Sin dudar un segundo él cruza el bar. Ella le pertenece, así está escrito. No tiene otra opción. Se sonríen y empieza el cortejo, el resultado es previsible. Hablan cada vez más cerca, un beso que más parece un preludio a una mordedura interrumpe una insulsa conversación. Desde una distancia nada prudente observamos la escena. Sonreímos crueles. El cazador se arrepentirá de haber engañado a la pequeña hermana de Juanjo. De engañarla, obtener lo que buscaba y obligarla a abortar. Nos costó una pequeña fortuna contratar y convencer a la travesti más femenina de la ciudad de los cerros para que fuera parte fundamental de nuestro plan. Mañana un hombre que juega ser cazador no podrá mirarse de nuevo en el espejo. Porque le va a gustar lo que está a punto de experimentar, le gustará y se odiará por eso. Bueno, eso nos prometieron. Por ese precio, esperamos que así sea.
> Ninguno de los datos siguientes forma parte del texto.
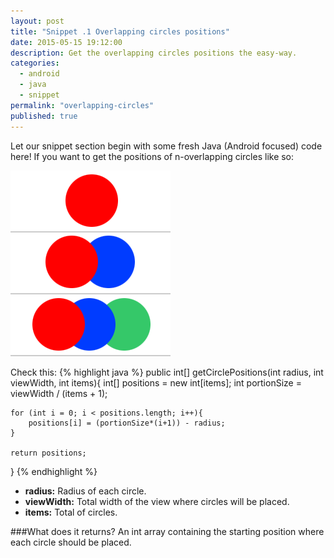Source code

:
 ```yaml
---
layout: post
title: "Snippet .1 Overlapping circles positions"
date: 2015-05-15 19:12:00
description: Get the overlapping circles positions the easy-way.
categories: 
  - android
  - java
  - snippet
permalink: "overlapping-circles"
published: true
---
```


Let our snippet section begin with some fresh Java (Android focused) code here! If you want to get the positions of n-overlapping circles like so:

![snippet1](/assets/image/snippet1.png)

Check this:
{% highlight java %}
public int[] getCirclePositions(int radius, int viewWidth, int items){
	int[] positions = new int[items];
	int portionSize = viewWidth / (items + 1);
 
	for (int i = 0; i < positions.length; i++){
		positions[i] = (portionSize*(i+1)) - radius;
	}
 
	return positions;
}
{% endhighlight %}

- **radius:** Radius of each circle.
- **viewWidth:** Total width of the view where circles will be placed.
- **items:** Total of circles.

###What does it returns?
An int array containing the starting position where each circle should be placed.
Mientras suena: Lola. The Kinks.

Espejo

junio 2, 2010

Una y otra vez repasó la lista de números de su increíble y moderno teléfono celular. Una lista de nombres y números que nada decían, ante cada uno su cabeza solo decía: “nadie, nadie, nadie”. Hastiada lo lanzó sobre el sofá tapizado en cuero blanco que hacía juego con la decoración minimalista que su amiga la diseñadora había creado para ella con la condicón de que la recomendara entre sus amigos y conocidos. Una lista de amigos en facebook de dos mil quinientos cincuenta y dos personas. Y su cabeza solo decía “nadie, nadie, nadie”. Su última fotografía en flickr había recibido trescientos veintidós comentarios. “Nadie, nadie, Nadie”.
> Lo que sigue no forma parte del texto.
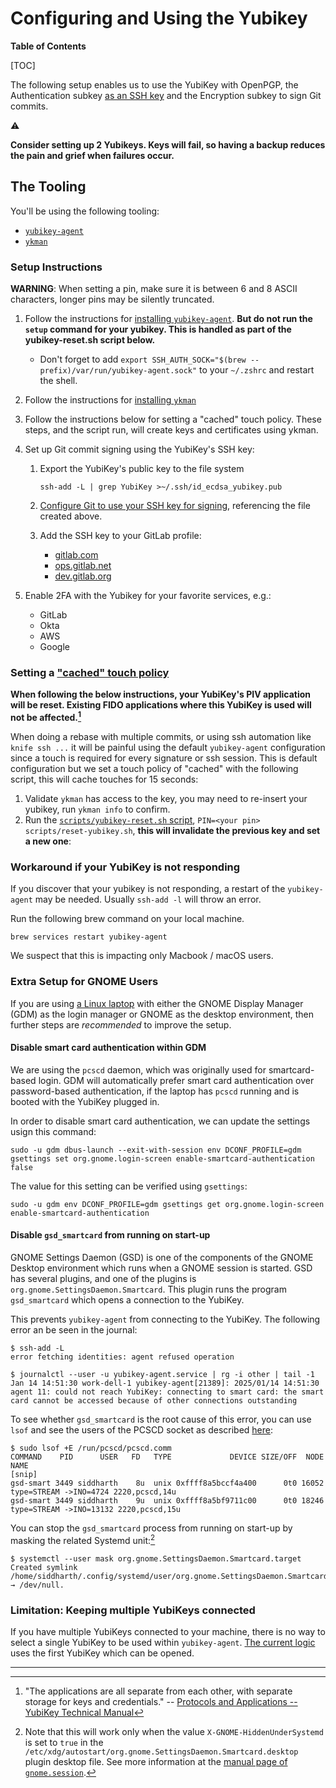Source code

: # Configuring and Using the Yubikey

**Table of Contents**

[TOC]

The following setup enables us to use the YubiKey with OpenPGP, the Authentication subkey [as an SSH key](https://developers.yubico.com/PGP/SSH_authentication/) and the Encryption subkey to sign Git commits.

:warning:

**Consider setting up 2 Yubikeys.  Keys will fail, so having a backup reduces the pain and grief when failures occur.**

## The Tooling

You'll be using the following tooling:

* [`yubikey-agent`](https://github.com/FiloSottile/yubikey-agent)
* [`ykman`](https://docs.yubico.com/software/yubikey/tools/ykman/)

### Setup Instructions

**WARNING**: When setting a pin, make sure it is between 6 and 8 ASCII characters, longer pins may be silently truncated.

1. Follow the instructions for [installing `yubikey-agent`](https://github.com/FiloSottile/yubikey-agent#installation). **But do not run the `setup` command for your yubikey. This is handled as part of the yubikey-reset.sh script below.**
   * Don't forget to add `export SSH_AUTH_SOCK="$(brew --prefix)/var/run/yubikey-agent.sock"` to your `~/.zshrc` and restart the shell.
1. Follow the instructions for [installing `ykman`](https://docs.yubico.com/software/yubikey/tools/ykman/)
1. Follow the instructions below for setting a "cached" touch policy. These steps, and the script run, will create keys and certificates using ykman.
1. Set up Git commit signing using the YubiKey's SSH key:

   1. Export the YubiKey's public key to the file system

      ```shell
      ssh-add -L | grep YubiKey >~/.ssh/id_ecdsa_yubikey.pub
      ```

   1. [Configure Git to use your SSH key for signing](https://docs.gitlab.com/ee/user/project/repository/signed_commits/ssh.html#configure-git-to-sign-commits-with-your-ssh-key), referencing the file created above.
   1. Add the SSH key to your GitLab profile:
      * [gitlab.com](https://gitlab.com/-/user_settings/ssh_keys)
      * [ops.gitlab.net](https://ops.gitlab.net/-/user_settings/ssh_keys)
      * [dev.gitlab.org](https://dev.gitlab.org/-/user_settings/ssh_keys/)

1. Enable 2FA with the Yubikey for your favorite services, e.g.:
   * GitLab
   * Okta
   * AWS
   * Google

### Setting a ["cached" touch policy](https://docs.yubico.com/yesdk/users-manual/application-piv/pin-touch-policies.html)

**When following the below instructions, your YubiKey's PIV application will be reset. Existing FIDO
applications where this YubiKey is used will not be affected.[^1]**

When doing a rebase with multiple commits, or using ssh automation like `knife ssh ...` it will be painful using the default `yubikey-agent` configuration since a touch is required for every signature or ssh session.
This is default configuration but we set a touch policy of "cached" with the following script, this will cache touches for 15 seconds:

1. Validate `ykman` has access to the key, you may need to re-insert your yubikey, run `ykman info` to confirm.
1. Run the [`scripts/yubikey-reset.sh` script](https://gitlab.com/gitlab-com/runbooks/-/blob/master/scripts/reset-yubikey.sh), `PIN=<your pin> scripts/reset-yubikey.sh`, **this will invalidate the previous key and set a new one**:

### Workaround if your YubiKey is not responding

If you discover that your yubikey is not responding, a restart of the `yubikey-agent` may be needed. Usually `ssh-add -l` will throw an error.

Run the following brew command on your local machine.

```
brew services restart yubikey-agent
```

We suspect that this is impacting only Macbook / macOS users.

### Extra Setup for GNOME Users

If you are using [a Linux laptop](https://handbook.gitlab.com/handbook/tools-and-tips/linux/) with
either the GNOME Display Manager (GDM) as the login manager or GNOME as the desktop environment,
then further steps are _recommended_ to improve the setup.

#### Disable smart card authentication within GDM

We are using the `pcscd` daemon, which was originally used for smartcard-based login. GDM will
automatically prefer smart card authentication over password-based authentication, if the laptop has
`pcscd` running and is booted with the YubiKey plugged in.

In order to disable smart card authentication, we can update the settings usign this command:

``` shell
sudo -u gdm dbus-launch --exit-with-session env DCONF_PROFILE=gdm gsettings set org.gnome.login-screen enable-smartcard-authentication false
```

The value for this setting can be verified using `gsettings`:

``` shell
sudo -u gdm env DCONF_PROFILE=gdm gsettings get org.gnome.login-screen enable-smartcard-authentication
```

#### Disable `gsd_smartcard` from running on start-up

GNOME Settings Daemon (GSD) is one of the components of the GNOME Desktop environment which runs when a
GNOME session is started. GSD has several plugins, and one of the plugins is
`org.gnome.SettingsDaemon.Smartcard`. This plugin runs the program `gsd_smartcard` which opens a
connection to the YubiKey.

This prevents `yubikey-agent` from connecting to the YubiKey. The following error an be seen in the journal:

``` shell
$ ssh-add -L
error fetching identities: agent refused operation

$ journalctl --user -u yubikey-agent.service | rg -i other | tail -1
Jan 14 14:51:30 work-dell-1 yubikey-agent[21389]: 2025/01/14 14:51:30 agent 11: could not reach YubiKey: connecting to smart card: the smart card cannot be accessed because of other connections outstanding
```

To see whether `gsd_smartcard` is the root cause of this error, you can use `lsof` and see the users
of the PCSCD socket as described
[here](https://github.com/FiloSottile/yubikey-agent/issues/111#issuecomment-2478402886):

``` shell
$ sudo lsof +E /run/pcscd/pcscd.comm
COMMAND    PID      USER   FD   TYPE             DEVICE SIZE/OFF  NODE NAME
[snip]
gsd-smart 3449 siddharth    8u  unix 0xffff8a5bccf4a400      0t0 16052 type=STREAM ->INO=4724 2220,pcscd,14u
gsd-smart 3449 siddharth    9u  unix 0xffff8a5bf9711c00      0t0 18246 type=STREAM ->INO=13132 2220,pcscd,15u
```

You can stop the `gsd_smartcard` process from running on start-up by masking the related Systemd
unit:[^2]

``` shell
$ systemctl --user mask org.gnome.SettingsDaemon.Smartcard.target
Created symlink /home/siddharth/.config/systemd/user/org.gnome.SettingsDaemon.Smartcard.target → /dev/null.
```

### Limitation: Keeping multiple YubiKeys connected

If you have multiple YubiKeys connected to your machine, there is no way to select a single YubiKey
to be used within `yubikey-agent`. [The current
logic](https://github.com/FiloSottile/yubikey-agent/blob/2e5376c5ec006250c12c1b6de65fa91de9afe687/main.go#L195-L196)
uses the first YubiKey which can be opened.

---

[^1]: "The applications are all separate from each other, with separate storage for keys and
    credentials." -- [Protocols and Applications -- YubiKey Technical
    Manual](https://docs.yubico.com/hardware/yubikey/yk-tech-manual/yk5-apps.html)

[^2]: Note that this will work only when the value `X-GNOME-HiddenUnderSystemd` is set to `true` in
    the `/etc/xdg/autostart/org.gnome.SettingsDaemon.Smartcard.desktop` plugin desktop file. See
    more information at the [manual page of
    `gnome.session`](https://man.archlinux.org/man/gnome-session.1.en).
Dando pasos rápidos y energicos caminó hasta el baño, encendió la luz, necesitaba comprobarlo, buscó con temor su cara en el espejo. Sí, ahí estaba. De nuevo esa mirada triste que no lograba alejar. Llenó su puño derecho de furia y con toda la fuerza que le producía la desazón de la soledad descargó un golpe sobre el espejo. Su mirada ahora vacía siguió el hilo de sangre que roja brillaba sobre el blanco inmaculado de la porcelana del lavamanos. Al final del hilo un trozo de espejo triangular llamaba con voz sugerente a la vena principal de su brazo izquierdo. Con mano temblorosa levantó el trozo de espejo, mientras escuchaba arrobada sus promesas de paz, silencio, sosiego; un simple corte, nada más y la paz sería suya para siempre. Acomódó el trozo de espejo en su mano, una extraña imagen silenció la sugerente voz que tanta paz prometía. Un hombre sentado en una banca hablaba con un perro. Intrigada dejó caer el trozo de espejo y caminó hasta la ventana. Hombre y perro reían. La luz del sol de octubre caía sobre el pelaje del perro produciendo reflejos dorados que al llegar a sus ojos le produjeron deseos incontenibles de sonreír. Vendó su nudillo lastimado. Apagó su celular y su ultra moderno mini laptop. Bajó corriendo las escaleras, necesitaba hablar con ese hombre y su perro.

Mientras suena: Society. Eddie Vedder.